INSTRUCTIONS FOR THE TASK: Each line of the records has to be copied exactly, though the pictures must be left out.

DATA EXCERPTS:
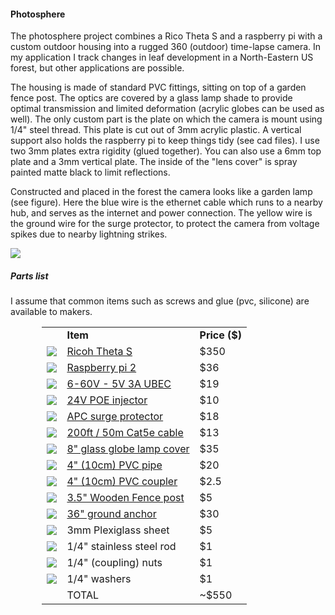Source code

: <h4>Photosphere</h4>

<p>
The photosphere project combines a Rico Theta S and a raspberry pi with a custom outdoor housing into a rugged 360 (outdoor) time-lapse camera. In my application I track changes in leaf development in a North-Eastern US forest, but other applications are possible.
</p>

<p>
The housing is made of standard PVC fittings, sitting on top of a garden fence post. The optics are covered by a glass lamp shade to provide optimal transmission and limited deformation (acrylic globes can be used as well). The only custom part is the plate on which the camera is mount using 1/4" steel thread. This plate is cut out of 3mm acrylic plastic. A vertical support also holds the raspberry pi to keep things tidy (see cad files). I use two 3mm plates extra rigidity (glued together). You can also use a 6mm top plate and a 3mm vertical plate. The inside of the "lens cover" is spray painted matte black to limit reflections.
</p>

<p>
Constructed and placed in the forest the camera looks like a garden lamp (see figure). Here the blue wire is the ethernet cable which runs to a nearby hub, and serves as the internet and power connection. The yellow wire is the ground wire for the surge protector, to protect the camera from voltage spikes due to nearby lightning strikes.
</p>

<img src="http://vrforest.io/images/camera.jpg">

<h5>Parts list</h5>

<p>
I assume that common items such as screws and glue (pvc, silicone) are available to makers.
</p>


<center>
<table style="width:80%">
<tbody>
<tr>
<td></td>
<td><b>Item</b></td>
<td><b>Price ($)</b></td>
</tr>
<tr>
<td><img src="http://vrforest.io/images/thetas.png"></td>
<td><a href="https://www.amazon.com/Ricoh-Theta-Digital-Camera-Black/dp/B014US3FQI/ref=sr_1_1?ie=UTF8&qid=1476554438&sr=8-1&keywords=theta+s">Ricoh Theta S</a></td>
<td>$350</td>
</tr>
<tr>
<td><img src="http://vrforest.io/images/pi.png"></td>
<td><a href="https://www.amazon.com/Raspberry-Pi-RASP-PI-3-Model-Motherboard/dp/B01CD5VC92/ref=sr_1_4?s=pc&ie=UTF8&qid=1476554672&sr=1-4">Raspberry pi 2</a></td>
<td>$36</td>
</tr>
<tr>
<td><img src="http://vrforest.io/images/ubec.png"></td>
<td><a href="url">6-60V - 5V 3A UBEC</a></td>
<td>$19</td>
</tr>
<tr>
<td><img src="http://vrforest.io/images/poe.png"></td>
<td><a href="https://www.amazon.com/gp/product/B00NRGR7DC/ref=oh_aui_detailpage_o01_s00?ie=UTF8&psc=1">24V POE injector</a></td>
<td>$10</td>
</tr>
<tr>
<td><img src="http://vrforest.io/images/surge.png"></td>
<td><a href="https://www.amazon.com/APC-PNET1GB-ProtectNet-Standalone-Protector/dp/B000BKUSS8">APC surge protector</a></td>
<td>$18</td>
</tr>
<tr>
<td><img src="http://vrforest.io/images/cable.png"></td>
<td><a href="https://www.amazon.com/Cat5e-200FT-Networking-Ethernet-Router/dp/B01BMZ0AWO/ref=sr_1_1?s=pc&ie=UTF8&qid=1476554915&sr=1-1">200ft / 50m Cat5e cable</a></td>
<td>$13</td>
</tr>
<tr>
<td><img src="http://vrforest.io/images/globe.png"></td>
<td><a href="http://lampsclinic.com/4-x-8-glass-clear-globe-glass-shade-3011.html">8" glass globe lamp cover</a></td>
<td>$35</td>
</tr>
<tr>
<td><img src="http://vrforest.io/images/pipe.png"></td>
<td><a href="http://www.homedepot.com/p/4-in-x-10-ft-PVC-Sch-40-DWV-Plain-End-Pipe-531103/100156409">4" (10cm) PVC pipe</a></td>
<td>$20</td>
</tr>
<tr>
<td><img src="http://vrforest.io/images/coupler.png"></td>
<td><a href="http://www.homedepot.com/p/4-in-PVC-DWV-Coupling-C4801HD4/100342850">4" (10cm) PVC coupler</a></td>
<td>$2.5</td>
</tr>
<tr>
<td><img src="http://vrforest.io/images/pole.png"></td>
<td><a href="http://www.homedepot.com/p/3-5-in-x-3-5-in-x-8-ft-Pressure-Treated-Landscape-Timber-129430/100037766">3.5" Wooden Fence post</a></td>
<td>$5</td>
</tr>
<tr>
<td><img src="http://vrforest.io/images/spike.png"></td>
<td><a href="https://www.amazon.com/gp/product/B000QUCB2O/ref=oh_aui_detailpage_o06_s00?ie=UTF8&psc=1">36" ground anchor</a></td>
<td>$30</td>
</tr>
<tr>
<td><img src="http://vrforest.io/images/plexi.png"></td>
<td> 3mm Plexiglass sheet</td>
<td>$5</td>
</tr>

<tr>
<td><img src="http://vrforest.io/images/rod.png"></td>
<td> 1/4" stainless steel rod</td>
<td>$1</td>
</tr>


<tr>
<td><img src="http://vrforest.io/images/nut.png"></td>
<td> 1/4" (coupling) nuts</td>
<td>$1</td>
</tr>


<tr>
<td><img src="http://vrforest.io/images/washer.png"></td>
<td> 1/4" washers</td>
<td>$1</td>
</tr>


<tr>
<td></td>
<td>TOTAL</td>
<td>~$550</td>
</tr>
</tbody>
</table>
</center>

REPLY TO THE EXERCISE:
Source code

: <h4>Photosphere</h4>

<p>
The photosphere project combines a Rico Theta S and a raspberry pi with a custom outdoor housing into a rugged 360 (outdoor) time-lapse camera. In my application I track changes in leaf development in a North-Eastern US forest, but other applications are possible.
</p>

<p>
The housing is made of standard PVC fittings, sitting on top of a garden fence post. The optics are covered by a glass lamp shade to provide optimal transmission and limited deformation (acrylic globes can be used as well). The only custom part is the plate on which the camera is mount using 1/4" steel thread. This plate is cut out of 3mm acrylic plastic. A vertical support also holds the raspberry pi to keep things tidy (see cad files). I use two 3mm plates extra rigidity (glued together). You can also use a 6mm top plate and a 3mm vertical plate. The inside of the "lens cover" is spray painted matte black to limit reflections.
</p>

<p>
Constructed and placed in the forest the camera looks like a garden lamp (see figure). Here the blue wire is the ethernet cable which runs to a nearby hub, and serves as the internet and power connection. The yellow wire is the ground wire for the surge protector, to protect the camera from voltage spikes due to nearby lightning strikes.
</p>

<img src="http://vrforest.io/images/camera.jpg">

<h5>Parts list</h5>

<p>
I assume that common items such as screws and glue (pvc, silicone) are available to makers.
</p>


<center>
<table style="width:80%">
<tbody>
<tr>
<td></td>
<td><b>Item</b></td>
<td><b>Price ($)</b></td>
</tr>
<tr>
<td><img src="http://vrforest.io/images/thetas.png"></td>
<td><a href="https://www.amazon.com/Ricoh-Theta-Digital-Camera-Black/dp/B014US3FQI/ref=sr_1_1?ie=UTF8&qid=1476554438&sr=8-1&keywords=theta+s">Ricoh Theta S</a></td>
<td>$350</td>
</tr>
<tr>
<td><img src="http://vrforest.io/images/pi.png"></td>
<td><a href="https://www.amazon.com/Raspberry-Pi-RASP-PI-3-Model-Motherboard/dp/B01CD5VC92/ref=sr_1_4?s=pc&ie=UTF8&qid=1476554672&sr=1-4">Raspberry pi 2</a></td>
<td>$36</td>
</tr>
<tr>
<td><img src="http://vrforest.io/images/ubec.png"></td>
<td><a href="url">6-60V - 5V 3A UBEC</a></td>
<td>$19</td>
</tr>
<tr>
<td><img src="http://vrforest.io/images/poe.png"></td>
<td><a href="https://www.amazon.com/gp/product/B00NRGR7DC/ref=oh_aui_detailpage_o01_s00?ie=UTF8&psc=1">24V POE injector</a></td>
<td>$10</td>
</tr>
<tr>
<td><img src="http://vrforest.io/images/surge.png"></td>
<td><a href="https://www.amazon.com/APC-PNET1GB-ProtectNet-Standalone-Protector/dp/B000BKUSS8">APC surge protector</a></td>
<td>$18</td>
</tr>
<tr>
<td><img src="http://vrforest.io/images/cable.png"></td>
<td><a href="https://www.amazon.com/Cat5e-200FT-Networking-Ethernet-Router/dp/B01BMZ0AWO/ref=sr_1_1?s=pc&ie=UTF8&qid=1476554915&sr=1-1">200ft / 50m Cat5e cable</a></td>
<td>$13</td>
</tr>
<tr>
<td><img src="http://vrforest.io/images/globe.png"></td>
<td><a href="http://lampsclinic.com/4-x-8-glass-clear-globe-glass-shade-3011.html">8" glass globe lamp cover</a></td>
<td>$35</td>
</tr>
<tr>
<td><img src="http://vrforest.io/images/pipe.png"></td>
<td><a href="http://www.homedepot.com/p/4-in-x-10-ft-PVC-Sch-40-DWV-Plain-End-Pipe-531103/100156409">4" (10cm) PVC pipe</a></td>
<td>$20</td>
</tr>
<tr>
<td><img src="http://vrforest.io/images/coupler.png"></td>
<td><a href="http://www.homedepot.com/p/4-in-PVC-DWV-Coupling-C4801HD4/100342850">4" (10cm) PVC coupler</a></td>
<td>$2.5</td>
</tr>
<tr>
<td><img src="http://vrforest.io/images/pole.png"></td>
<td><a href="http://www.homedepot.com/p/3-5-in-x-3-5-in-x-8-ft-Pressure-Treated-Landscape-Timber-129430/100037766">3.5" Wooden Fence post</a></td>
<td>$5</td>
</tr>
<tr>
<td><img src="http://vrforest.io/images/spike.png"></td>
<td><a href="https://www.amazon.com/gp/product/B000QUCB2O/ref=oh_aui_detailpage_o06_s00?ie=UTF8&psc=1">36" ground anchor</a></td>
<td>$30</td>
</tr>
<tr>
<td><img src="http://vrforest.io/images/plexi.png"></td>
<td> 3mm Plexiglass sheet</td>
<td>$5</td>
</tr>

<tr>
<td><img src="http://vrforest.io/images/rod.png"></td>
<td> 1/4" stainless steel rod</td>
<td>$1</td>
</tr>


<tr>
<td><img src="http://vrforest.io/images/nut.png"></td>
<td> 1/4" (coupling) nuts</td>
<td>$1</td>
</tr>


<tr>
<td><img src="http://vrforest.io/images/washer.png"></td>
<td> 1/4" washers</td>
<td>$1</td>
</tr>


<tr>
<td></td>
<td>TOTAL</td>
<td>~$550</td>
</tr>
</tbody>
</table>
</center>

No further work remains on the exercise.